>>

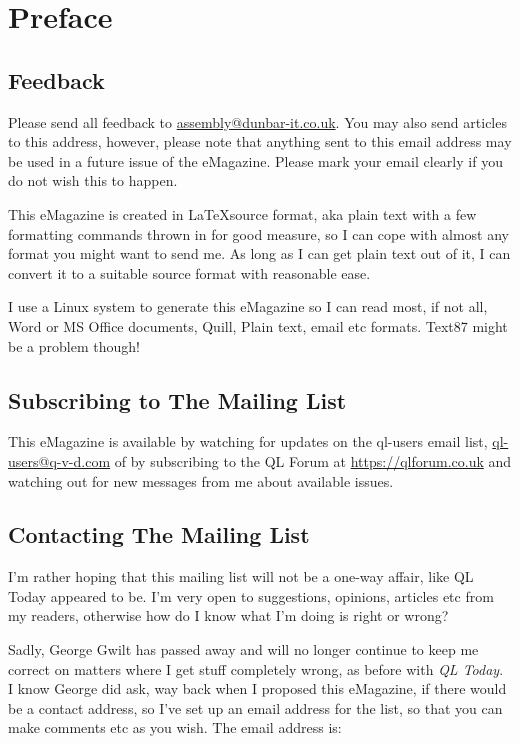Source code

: \chapter{Preface}
\section{Feedback}\label{section: feedback}
Please send all feedback to \url{assembly@dunbar-it.co.uk}. You may also send articles to
this address, however, please note that anything sent to this email address may be used in a future issue of the eMagazine. Please mark your email clearly if you do not wish this to happen.

This eMagazine is created in \LaTeX  source format, aka plain text with a few formatting commands thrown in for good measure, so I can cope with almost any format you might want to send me. As long as I can get plain text out of it, I can convert it to a suitable source format with reasonable ease. 

I use a Linux system to generate this eMagazine so I can read most, if not all, Word or MS Office documents, Quill, Plain text, email etc formats. Text87 might be a problem though!

\section{Subscribing to The Mailing List}
This eMagazine is available by watching for updates on the ql-users email list, \url{ql-users@q-v-d.com} of by subscribing to the QL Forum at \url{https://qlforum.co.uk} and watching out for new messages from me about available issues.

\section{Contacting The Mailing List}
I'm rather hoping that this mailing list will not be a one-way affair, like QL Today appeared to be. I'm very open to suggestions, opinions, articles etc from my readers, otherwise how do I know what I'm doing is right or wrong?

Sadly, George Gwilt has passed away and will no longer continue to keep me correct on matters where I get stuff completely wrong, as before with \emph{QL Today}. I know George did ask, way back when I proposed this eMagazine, if there would be a contact address, so I've set up an email address for the list, so that you can make comments etc as you wish. The email address is:

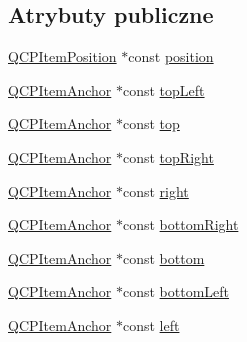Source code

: \subsection*{Atrybuty publiczne}
\begin{DoxyCompactItemize}
\item 
\hyperlink{class_q_c_p_item_position}{Q\+C\+P\+Item\+Position} $\ast$const \hyperlink{class_q_c_p_item_text_a0d228a00e819022b5690c65762721129}{position}
\item 
\hyperlink{class_q_c_p_item_anchor}{Q\+C\+P\+Item\+Anchor} $\ast$const \hyperlink{class_q_c_p_item_text_a6354d8762182a3502103fabe5fbb8512}{top\+Left}
\item 
\hyperlink{class_q_c_p_item_anchor}{Q\+C\+P\+Item\+Anchor} $\ast$const \hyperlink{class_q_c_p_item_text_a5c87ee162cbbe3d166b97826c8849304}{top}
\item 
\hyperlink{class_q_c_p_item_anchor}{Q\+C\+P\+Item\+Anchor} $\ast$const \hyperlink{class_q_c_p_item_text_ad18ac45cb4cc135de1eb78f2e86b6504}{top\+Right}
\item 
\hyperlink{class_q_c_p_item_anchor}{Q\+C\+P\+Item\+Anchor} $\ast$const \hyperlink{class_q_c_p_item_text_aef159622ce6502412e782a21ba6d84f2}{right}
\item 
\hyperlink{class_q_c_p_item_anchor}{Q\+C\+P\+Item\+Anchor} $\ast$const \hyperlink{class_q_c_p_item_text_a8ad47045c29af43b0312f7d93bb74374}{bottom\+Right}
\item 
\hyperlink{class_q_c_p_item_anchor}{Q\+C\+P\+Item\+Anchor} $\ast$const \hyperlink{class_q_c_p_item_text_a94aeec080f877d3d1d0c3d8ffc10e9e6}{bottom}
\item 
\hyperlink{class_q_c_p_item_anchor}{Q\+C\+P\+Item\+Anchor} $\ast$const \hyperlink{class_q_c_p_item_text_a6a1c872ad3789ecafcaeac2066e218a0}{bottom\+Left}
\item 
\hyperlink{class_q_c_p_item_anchor}{Q\+C\+P\+Item\+Anchor} $\ast$const \hyperlink{class_q_c_p_item_text_ab8c6c6e1df36256986fab1463c0a1d38}{left}
\end{DoxyCompactItemize}
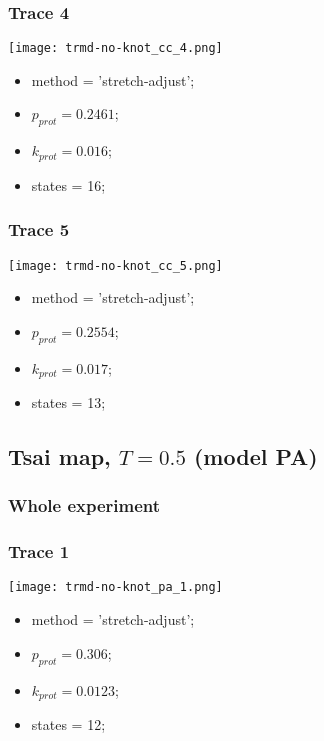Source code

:\begin{minipage}[c]{0.45\textwidth}
\subsubsection{Trace 4}
\begin{minipage}[c]{0.7\textwidth}
    \texttt{[image: trmd-no-knot\_cc\_4.png]}
\end{minipage}
\hfill
\begin{minipage}[c]{0.45\textwidth}
    \begin{itemize}
        \item method = 'stretch-adjust';
        \item $p_{prot}=0.2461$;
        \item $k_{prot}=0.016$;
        \item states = 16;
    \end{itemize}
\end{minipage}

\subsubsection{Trace 5}
\begin{minipage}[c]{0.7\textwidth}
    \texttt{[image: trmd-no-knot\_cc\_5.png]}
\end{minipage}
\hfill
\begin{minipage}[c]{0.45\textwidth}
    \begin{itemize}
        \item method = 'stretch-adjust';
        \item $p_{prot}=0.2554$;
        \item $k_{prot}=0.017$;
        \item states = 13;
    \end{itemize}
\end{minipage}

\subsection{Tsai map, $T=0.5$ (model PA)}
\subsubsection{Whole experiment}

\subsubsection{Trace 1}
\begin{minipage}[c]{0.7\textwidth}
    \texttt{[image: trmd-no-knot\_pa\_1.png]}
\end{minipage}
\hfill
\begin{minipage}[c]{0.45\textwidth}
    \begin{itemize}
        \item method = 'stretch-adjust';
        \item $p_{prot}=0.306$;
        \item $k_{prot}=0.0123$;
        \item states = 12;
    \end{itemize}
\end{minipage}


\end{minipage}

<<

▶ WHAT IS NEEDED
The expected result is every record above, word for word, with no pictures in it.

▶ ANSWER TO THIS TASK
Source code

: \chapter{Preface}
\section{Feedback}\label{section: feedback}
Please send all feedback to \url{assembly@dunbar-it.co.uk}. You may also send articles to
this address, however, please note that anything sent to this email address may be used in a future issue of the eMagazine. Please mark your email clearly if you do not wish this to happen.

This eMagazine is created in \LaTeX  source format, aka plain text with a few formatting commands thrown in for good measure, so I can cope with almost any format you might want to send me. As long as I can get plain text out of it, I can convert it to a suitable source format with reasonable ease. 

I use a Linux system to generate this eMagazine so I can read most, if not all, Word or MS Office documents, Quill, Plain text, email etc formats. Text87 might be a problem though!

\section{Subscribing to The Mailing List}
This eMagazine is available by watching for updates on the ql-users email list, \url{ql-users@q-v-d.com} of by subscribing to the QL Forum at \url{https://qlforum.co.uk} and watching out for new messages from me about available issues.

\section{Contacting The Mailing List}
I'm rather hoping that this mailing list will not be a one-way affair, like QL Today appeared to be. I'm very open to suggestions, opinions, articles etc from my readers, otherwise how do I know what I'm doing is right or wrong?

Sadly, George Gwilt has passed away and will no longer continue to keep me correct on matters where I get stuff completely wrong, as before with \emph{QL Today}. I know George did ask, way back when I proposed this eMagazine, if there would be a contact address, so I've set up an email address for the list, so that you can make comments etc as you wish. The email address is:

Source code

: \subsection*{Atrybuty publiczne}
\begin{DoxyCompactItemize}
\item 
\hyperlink{class_q_c_p_item_position}{Q\+C\+P\+Item\+Position} $\ast$const \hyperlink{class_q_c_p_item_text_a0d228a00e819022b5690c65762721129}{position}
\item 
\hyperlink{class_q_c_p_item_anchor}{Q\+C\+P\+Item\+Anchor} $\ast$const \hyperlink{class_q_c_p_item_text_a6354d8762182a3502103fabe5fbb8512}{top\+Left}
\item 
\hyperlink{class_q_c_p_item_anchor}{Q\+C\+P\+Item\+Anchor} $\ast$const \hyperlink{class_q_c_p_item_text_a5c87ee162cbbe3d166b97826c8849304}{top}
\item 
\hyperlink{class_q_c_p_item_anchor}{Q\+C\+P\+Item\+Anchor} $\ast$const \hyperlink{class_q_c_p_item_text_ad18ac45cb4cc135de1eb78f2e86b6504}{top\+Right}
\item 
\hyperlink{class_q_c_p_item_anchor}{Q\+C\+P\+Item\+Anchor} $\ast$const \hyperlink{class_q_c_p_item_text_aef159622ce6502412e782a21ba6d84f2}{right}
\item 
\hyperlink{class_q_c_p_item_anchor}{Q\+C\+P\+Item\+Anchor} $\ast$const \hyperlink{class_q_c_p_item_text_a8ad47045c29af43b0312f7d93bb74374}{bottom\+Right}
\item 
\hyperlink{class_q_c_p_item_anchor}{Q\+C\+P\+Item\+Anchor} $\ast$const \hyperlink{class_q_c_p_item_text_a94aeec080f877d3d1d0c3d8ffc10e9e6}{bottom}
\item 
\hyperlink{class_q_c_p_item_anchor}{Q\+C\+P\+Item\+Anchor} $\ast$const \hyperlink{class_q_c_p_item_text_a6a1c872ad3789ecafcaeac2066e218a0}{bottom\+Left}
\item 
\hyperlink{class_q_c_p_item_anchor}{Q\+C\+P\+Item\+Anchor} $\ast$const \hyperlink{class_q_c_p_item_text_ab8c6c6e1df36256986fab1463c0a1d38}{left}
\end{DoxyCompactItemize}
Source code

:\begin{minipage}[c]{0.45\textwidth}
\subsubsection{Trace 4}
\begin{minipage}[c]{0.7\textwidth}
    \texttt{[image: trmd-no-knot\_cc\_4.png]}
\end{minipage}
\hfill
\begin{minipage}[c]{0.45\textwidth}
    \begin{itemize}
        \item method = 'stretch-adjust';
        \item $p_{prot}=0.2461$;
        \item $k_{prot}=0.016$;
        \item states = 16;
    \end{itemize}
\end{minipage}

\subsubsection{Trace 5}
\begin{minipage}[c]{0.7\textwidth}
    \texttt{[image: trmd-no-knot\_cc\_5.png]}
\end{minipage}
\hfill
\begin{minipage}[c]{0.45\textwidth}
    \begin{itemize}
        \item method = 'stretch-adjust';
        \item $p_{prot}=0.2554$;
        \item $k_{prot}=0.017$;
        \item states = 13;
    \end{itemize}
\end{minipage}

\subsection{Tsai map, $T=0.5$ (model PA)}
\subsubsection{Whole experiment}

\subsubsection{Trace 1}
\begin{minipage}[c]{0.7\textwidth}
    \texttt{[image: trmd-no-knot\_pa\_1.png]}
\end{minipage}
\hfill
\begin{minipage}[c]{0.45\textwidth}
    \begin{itemize}
        \item method = 'stretch-adjust';
        \item $p_{prot}=0.306$;
        \item $k_{prot}=0.0123$;
        \item states = 12;
    \end{itemize}
\end{minipage}


\end{minipage}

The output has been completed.